Differences in the binding of Local Anaesthetics and Anti-Epileptics in the inactivated state of the human sodium channel Nav1.4.

2021 
Voltage-gated sodium channels play a vital role in nerve and muscle cells, enabling them to encode and transmit electrical signals. Currently, there exist several classes of drugs that aim to inhibit these channels for therapeutic purposes, including local anaesthetics, anti-epileptics and anti-arrhythmics. However, sodium channel inhibiting drugs lack subtype specificity; instead, they inhibit all sodium channels in the human body. Improving understanding of the mechanisms of binding of existing non-selective drugs is important in providing insight into how subtype-selective drugs could be developed.
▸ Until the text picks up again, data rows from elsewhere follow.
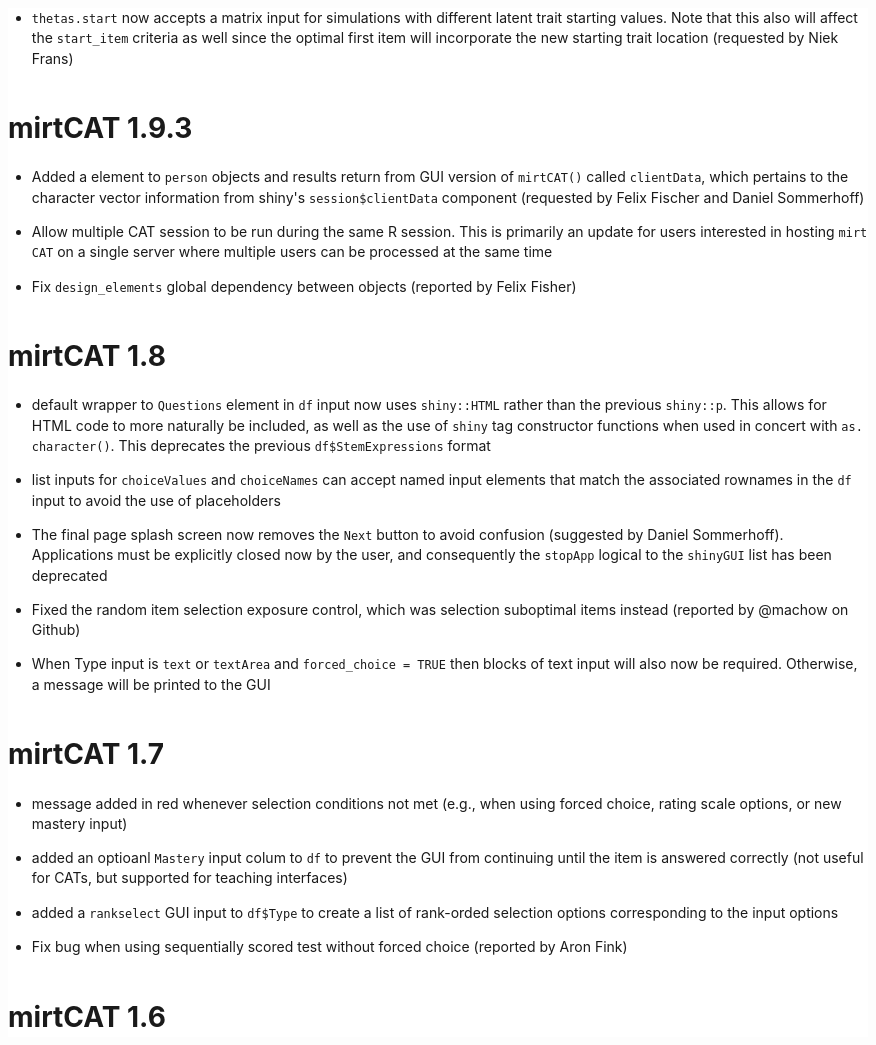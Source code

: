 - `thetas.start` now accepts a matrix input for simulations with different latent trait starting values.
  Note that this also will affect the `start_item` criteria as well since the optimal first item
  will incorporate the new starting trait location (requested by Niek Frans)

# mirtCAT 1.9.3

- Added a element to `person` objects and results return from GUI version of `mirtCAT()` called
  `clientData`, which pertains to the character vector information from shiny's `session$clientData`
  component (requested by Felix Fischer and Daniel Sommerhoff)

- Allow multiple CAT session to be run during the same R session. This is primarily an update 
  for users interested in hosting `mirtCAT` on a single server where multiple users can be processed
  at the same time
  
- Fix `design_elements` global dependency between objects (reported by Felix Fisher)

# mirtCAT 1.8

- default wrapper to `Questions` element in `df` input now uses `shiny::HTML` rather than the previous
  `shiny::p`. This allows for HTML code to more naturally be included, as well as the use of `shiny` 
  tag constructor functions when used in concert with `as.character()`. This deprecates the previous
  `df$StemExpressions` format 
  
- list inputs  for `choiceValues` and `choiceNames` can accept named input elements
  that match the associated rownames in the `df` input to avoid the use of placeholders

- The final page splash screen now removes the `Next` button to avoid confusion (suggested by 
  Daniel Sommerhoff). Applications must be explicitly closed now by the user, and consequently
  the `stopApp` logical to the `shinyGUI` list has been deprecated
  
- Fixed the random item selection exposure control, which was selection suboptimal items instead
  (reported by @machow on Github)

- When Type input is `text` or `textArea` and `forced_choice = TRUE` then blocks of text input
  will also now be required. Otherwise, a message will be printed to the GUI

# mirtCAT 1.7

- message added in red whenever selection conditions not met (e.g., when using forced choice, rating
  scale options, or new mastery input)

- added an optioanl `Mastery` input colum to `df` to prevent the GUI from continuing until
  the item is answered correctly (not useful for CATs, but supported for teaching interfaces)

- added a `rankselect` GUI input to `df$Type` to create a list of rank-orded selection options
  corresponding to the input options

- Fix bug when using sequentially scored test without forced choice (reported by Aron Fink)

# mirtCAT 1.6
This study used molecular dynamics simulations to investigate the binding of the anti-epileptics carbamazepine and lamotrigine, and the local anaesthetic lidocaine in neutral and charged states, to the recently resolved human Nav1.4 channel. Replica exchange solute tempering was used to enable greater sampling of each compound within the pore. It was found that all four compounds show similarities in their binding sites within the pore. However, the positions of the carbamazepine and lamotrigine did not occlude the centre of the pore, but preferentially bound to DII and DIII. The charged and neutral forms of lidocaine positioned themselves more centrally in the pore, with more common interactions to DIV. The best localised binding site was for charged lidocaine, whose aromatic moiety interacted with Y1593 while the amine projected toward the selectivity filter. Comparisons to our previous simulations and published structures highlight potential differences between tonic and use-dependent block related to conformational changes occurring in the pore.